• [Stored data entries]
◇ ◇ ◇ ◇ ◇ ◇ ◇

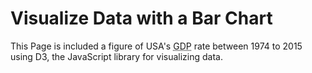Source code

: # Visualize Data with a Bar Chart
This Page is included a figure of USA's <abbr title="gross domestic product">GDP</abbr> rate between 1974 to 2015 using D3, the JavaScript library for visualizing data.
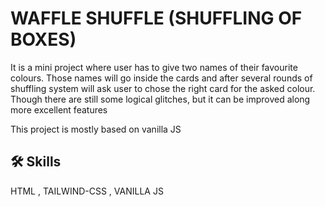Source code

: 
# WAFFLE SHUFFLE (SHUFFLING OF BOXES) 

It is a mini project where user has to give two names of their favourite colours. Those names will go inside the cards and after several rounds of shuffling system will ask user to chose the right card for the asked colour. Though there are still some logical glitches, but it can be improved along more excellent features

This project is mostly based on vanilla JS




## 🛠 Skills
HTML , TAILWIND-CSS , VANILLA JS 


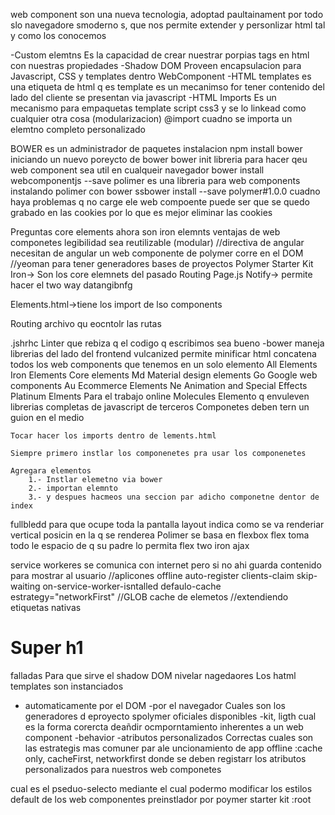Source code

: web component son una nueva tecnologia, adoptad paultainament por todo slo navegadore smoderno s, que nos permite extender y personlizar html tal y como los conocemos

-Custom elemtns
	Es la capacidad de crear nuestrar porpias tags en html con nuestras propiedades
-Shadow DOM
	Proveen encapsulacion para Javascript, CSS y templates dentro WebComponent
-HTML templates
	es una etiqueta de html q es template
	es un mecanimso for tener contenido del lado del cliente se presentan via javascript
-HTML Imports
	Es un mecanismo para empaquetas template script css3 y se lo linkead como cualquier otra cosa
	(modularizacion)
@import cuadno se importa un elemtno completo personalizado

BOWER
 es un administrador de paquetes
 instalacion
 	npm install bower
 iniciando un nuevo poreycto de bower
 	bower init
libreria para hacer qeu web component sea util en cualqueir navegador
	bower install webcomponentjs --save
polimer es una libreria para web components
instalando polimer con bower
	ssbower install --save polymer#1.0.0
cuadno haya problemas q no carge ele web compoente puede ser que se quedo grabado en las cookies por lo que es mejor eliminar las cookies

Preguntas
 core elements ahora son iron elemnts
ventajas de web componetes
	legibilidad
	sea reutilizable (modular)
//directiva de angular
	necesitan de angular un web componente de polymer corre en el DOM 
//yeoman
para tener generadores bases de proyectos
Polymer Starter Kit
	Iron-> Son los core elemnets del pasado
	Routing Page.js
Notify-> permite hacer el two way datangibnfg

Elements.html->tiene los import de lso components

Routing
	archivo qu eocntolr las rutas

.jshrhc
	Linter que rebiza q el codigo q escribimos sea bueno
-bower
	maneja librerias del lado del frontend
vulcanized 
	permite minificar html concatena todos los web components que tenemos en un solo elemento
All Elements
	Iron Elements
		Core elements
	Md
		Material design elements
	Go
		Google web components
	Au
		Ecommerce Elements
	Ne
		Animation and Special Effects
	Platinum Elments
		Para el trabajo online
	Molecules
		Elemento q envuleven librerias completas de javascript de terceros
	Componetes deben tern un guion en el medio

	Tocar hacer los imports dentro de lements.html

	Siempre primero instlar los componenetes pra usar los componenetes

	Agregara elementos
		1.- Instlar elemetno via bower
		2.- importan elemnto 
		3.- y despues hacmeos una seccion par adicho componetne dentor de index
fullbledd 
	para que ocupe toda la pantalla
layout
	indica como se va renderiar
vertical 
	posicin en la q se renderea
Polimer se basa en flexbox
flex
	toma todo le espacio de q su padre lo permita
flex two
iron ajax

service workeres
se comunica con internet pero si no ahi guarda contenido para mostrar al usuario
//aplicones offline
	auto-register
	clients-claim
	skip-waiting
	on-service-worker-isntalled
defaulo-cache estrategy="networkFirst"
//GLOB cache de elemetos 
//extendiendo etiquetas nativas
<style media="screen">
	:host{

	};
</style>
<content></content>
<script>
	Polymer({
		is: 'super-h1',
		extends: 'h1'
	})
</script>
<h1 is = "super-h1">Super h1</h1>

falladas
Para que sirve el shadow DOM
	nivelar nagedaores
Los hatml templates son instanciados
 - automaticamente por el DOM
  -por el navegador 
Cuales son los generadores d eproyecto spolymer oficiales disponibles
 -kit, ligth
 cual es la forma corercta deañdir ocmporntamiento inherentes a un web component
 -behavior
 -atributos personalizados
Correctas
cuales son las estrategis mas comuner par ale uncionamiento de app offline
 :cache only, cacheFirst, networkfirst
 donde se deben registarr los atributos personalizados para nuestros web componetes
 
 cual es el pseduo-selecto mediante el cual podermo modificar los estilos default de los web componentes preinstlador por poymer starter kit
 :root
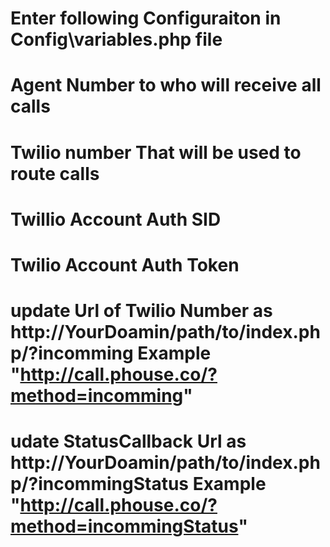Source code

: # Enter following Configuraiton in Config\variables.php file

# Agent Number to who will receive all calls
# Twilio number That will be used to route calls

# Twillio Account Auth SID
# Twilio Account Auth Token

# update Url of Twilio Number as http://YourDoamin/path/to/index.php/?incomming         Example  "http://call.phouse.co/?method=incomming"
# udate StatusCallback Url    as http://YourDoamin/path/to/index.php/?incommingStatus   Example  "http://call.phouse.co/?method=incommingStatus"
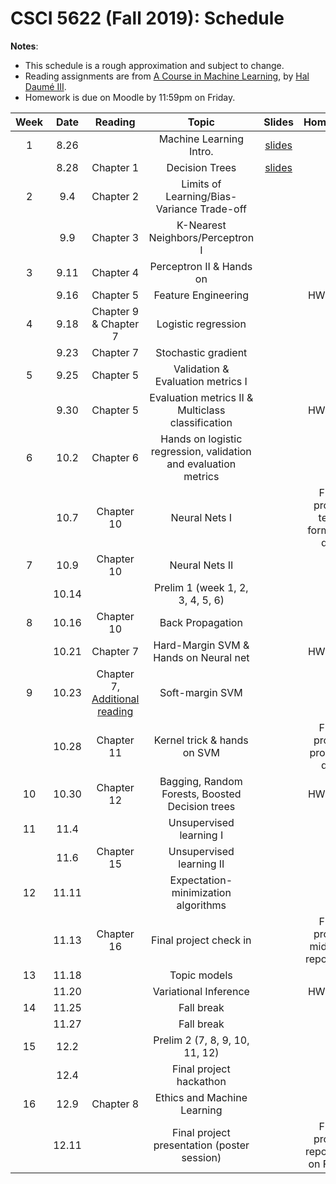 # CSCI 5622 (Fall 2019): Schedule

**Notes**:

- This schedule is a rough approximation and subject to change.
- Reading assignments are from [A Course in Machine Learning](http://ciml.info/), by [Hal Daumé III](http://hal3.name/).
- Homework is due on Moodle by 11:59pm on Friday.


| Week   | Date         | Reading      |                   Topic               	   | Slides      | Homework   | 
|:------:|:------------:| :-----------:| :----------------------------------------:|:-----------:|:----------:|
| 1 | 8.26 |  | Machine Learning Intro.  |  [slides](../slides/lec1.pdf) | |
| | 8.28 | Chapter 1 | Decision Trees | [slides](../slides/lec2.pdf) | |
| 2 | 9.4 | Chapter 2 | Limits of Learning/Bias-Variance Trade-off | | |
| | 9.9 |  Chapter 3 | K-Nearest Neighbors/Perceptron I |  | |
| 3 | 9.11 | Chapter 4 | Perceptron II & Hands on | | |
| | 9.16 | Chapter 5 | Feature Engineering |  |  HW1 due|
| 4 | 9.18 | Chapter 9 & Chapter 7 | Logistic regression| | |
| | 9.23 | Chapter 7 | Stochastic gradient  | |
| 5 | 9.25 | Chapter 5 | Validation & Evaluation metrics I | | |
| | 9.30 |Chapter 5 | Evaluation metrics II & Multiclass classification | | HW2 due|
| 6 | 10.2 |Chapter 6 | Hands on logistic regression, validation and evaluation metrics | | |
| | 10.7 | Chapter 10 |  Neural Nets I  |  | Final project team formation due|
| 7 | 10.9 | Chapter 10 | Neural Nets II| | || 
| | 10.14 | | Prelim 1 (week 1, 2, 3, 4, 5, 6) | | |
| 8 | 10.16 | Chapter 10 | Back Propagation | | |
| | 10.21 |Chapter 7 | Hard-Margin SVM & Hands on Neural net || HW3 due |
| 9 | 10.23 | Chapter 7, [Additional reading](https://cs.stanford.edu/people/davidknowles/lagrangian_duality.pdf)  | Soft-margin SVM |  | |
| | 10.28 | Chapter 11 | Kernel trick & hands on SVM |  | Final project proposal due|
| 10 | 10.30 | Chapter 12 | Bagging, Random Forests, Boosted Decision trees   |  | HW4 due |
| 11 | 11.4 | | Unsupervised learning I|  | |
| | 11.6 | Chapter 15| Unsupervised learning II | | |
| 12 | 11.11 |  |  Expectation-minimization algorithms  |   | |
| | 11.13 | Chapter 16 |  Final project check in   |  | Final project midpoint report due|
| 13 | 11.18 | | Topic models| |  |
| | 11.20 | |  Variational Inference | | HW5 due |
| 14 | 11.25 | | Fall break | | |
| | 11.27 | | Fall break | | |
| 15 | 12.2 | |   Prelim 2 (7, 8, 9, 10, 11, 12) | | |
| | 12.4 | | Final project hackathon  | | |
| 16 | 12.9 | Chapter 8 | Ethics and Machine Learning | | |
| | 12.11 |  | Final project presentation (poster session) | | Final project report due on Friday|
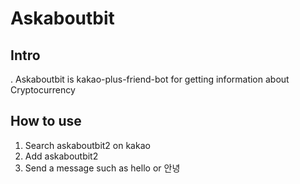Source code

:# Askaboutbit
## Intro
. Askaboutbit is kakao-plus-friend-bot for getting information about Cryptocurrency

## How to use
1. Search askaboutbit2 on kakao
2. Add askaboutbit2
3. Send a message such as hello or 안녕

◇ ◇ ◇ ◇ ◇ ◇ ◇

• [What needs to be done] Would you output, from the records above, exactly the run of lines that starts at the line containing "2, 3, 4, 5, 6) | | |" and ends at the line containing "10.23 | Chapter", and only that run?

• [Answer to the exercise]
| | 10.14 | | Prelim 1 (week 1, 2, 3, 4, 5, 6) | | |
| 8 | 10.16 | Chapter 10 | Back Propagation | | |
| | 10.21 |Chapter 7 | Hard-Margin SVM & Hands on Neural net || HW3 due |
| 9 | 10.23 | Chapter 7, [Additional reading](https://cs.stanford.edu/people/davidknowles/lagrangian_duality.pdf)  | Soft-margin SVM |  | |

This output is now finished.